[SEEK-Taxon] thoughts and notes from meeting in portugal

Fri Oct 31 15:41:51 PST 2003

Howdy everyone,

I spent some time writing up my impressions of what was said during my
little presentation in portugal last week.  If you're feeling so
inclined, please look this over and let me know if it jibes with what you
remember.  If you have any amendments, let me know.  I'll incorporate them
and commit the whole thing to CVS.

Happy Halloween!
Dave.

Thoughts and rememberences of my presentation to the Taxon Group in
Portugal.

I started out a the end of the Oct 22nd by giving a brief introduction on
what the SMS group has been doing.  I discussed GEON and how it was being
used to map data sets onto ontologies and how mapping other ontologies to
the first allows the data to be viewed through the different mapped
ontologies.  I also discussed the paper by Shawn and Bertram on the
generic framework for semantic registration of scientific data.

The reaction to these projects ranged from "Let's do that!" to "That won't
scale to the taxonomic domain."  My feeling is that blindly running a
description logic classifier on multiple taxonomies of hundreds of
thousands of nodes probably won't scale.  However, it's not apparent to me
that we'd ever need to do that. It may be the case that we can work with
subsets of the taxonomies to keep the scaling issues under control.  This
needs further investigation.

The next time we met, Oct 24th, I gave some simple demos of how Protege
works with OWL, and slightly scratched the surface of what OWL actually
looks like and how it relates to things like RDF and RDF Schema.  Issues
of scalability arose again, especially when talking about using Protege as
a visualization tool.  Another question arose about whether biological
taxonomies really are ontologies, and whether or not an ontology language
is necessary.  This was another topic that needed more investigation.
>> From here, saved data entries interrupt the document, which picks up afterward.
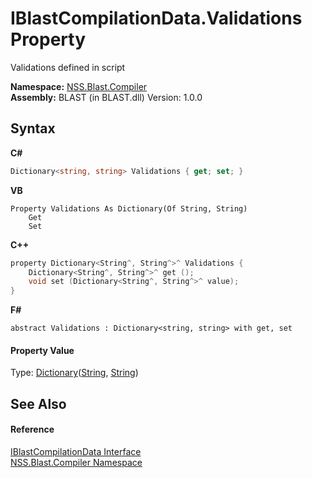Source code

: # IBlastCompilationData.Validations Property 
 

Validations defined in script

**Namespace:**&nbsp;<a href="26a25caa-f50b-92ad-f15c-dbb9db1493ae">NSS.Blast.Compiler</a><br />**Assembly:**&nbsp;BLAST (in BLAST.dll) Version: 1.0.0

## Syntax

**C#**<br />
``` C#
Dictionary<string, string> Validations { get; set; }
```

**VB**<br />
``` VB
Property Validations As Dictionary(Of String, String)
	Get
	Set
```

**C++**<br />
``` C++
property Dictionary<String^, String^>^ Validations {
	Dictionary<String^, String^>^ get ();
	void set (Dictionary<String^, String^>^ value);
}
```

**F#**<br />
``` F#
abstract Validations : Dictionary<string, string> with get, set

```


#### Property Value
Type: <a href="https://docs.microsoft.com/dotnet/api/system.collections.generic.dictionary-2" target="_blank" rel="noopener noreferrer">Dictionary</a>(<a href="https://docs.microsoft.com/dotnet/api/system.string" target="_blank" rel="noopener noreferrer">String</a>, <a href="https://docs.microsoft.com/dotnet/api/system.string" target="_blank" rel="noopener noreferrer">String</a>)

## See Also


#### Reference
<a href="d2afd70e-15cd-df6e-c1b9-6e1d3e9552bd">IBlastCompilationData Interface</a><br /><a href="26a25caa-f50b-92ad-f15c-dbb9db1493ae">NSS.Blast.Compiler Namespace</a><br />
The biggest bone of contention was over how to do the mapping between
taxonomies.  In GEON, the mappings are fairly simple.  In the taxonomic
world, it's much harder, and trying to figure out a sensible way to do the
mappings is perhaps the hardest part of the problem.  OWL by itself
doesn't help figure out how the mappings should be done.  However, it does
provide an easy way to state mappings in a way which doesn't depend on
knowing the internals of some piece of software.

It seemed that there was some concensus that OWL would not make a good
internal representation for whatever repository the taxon group was
building.  But creating OWL wrappers for representing information that
might go into the repository and come out of the repository seemed
worthwhile.

The possibility of using OWL (or RDF Schema) to provide unique identifiers
for taxonomic concepts met with some support - the alternative being
Digital Object Identifiers (http://www.doi.org/).  A comparison of these
two would be nice.

We ended with a list of potential next steps (I may have expanded this
list a bit...):

  1.  try doing something like GEON in the taxonomic domain
    a.  register data to one taxonomy - say ITIS
    b.  map ITIS to another taxonomy - say species 2000
    c.  see how far it can scale, and how useful it is

  2.  check the feasibility of using OWL as a representation for the
        taxonomic concept repository
    a.  outputting query responses in owl
    b.  owl as a source of input into the repository

  3.  define the operations on the repository and representation of
        the information in the repository in a way useful to the
        semantic mediation group
    a.  business rules describing legal operations
    b.  formalizing different types of equality among taxa
    c.  formalizing vocabulary such as synonym, pro parte, etc.

  4.  make an ontological representation of the xml schema being built
        to facilitate transformations between XML conforming to the schema
        and an OWL representation

  5.  Build tools to show the usefulness of an ontological representation
    a.  consistency checkers for data providers
    b.  navigators to link data sources together

In addition to this list, a few other areas for exploration arose after
lunch:

1.  Looking at ways to share information about how taxa overlap.
2.  Helping out with the various XSLT tasks which will arise
    once we get to pouring data into the repository.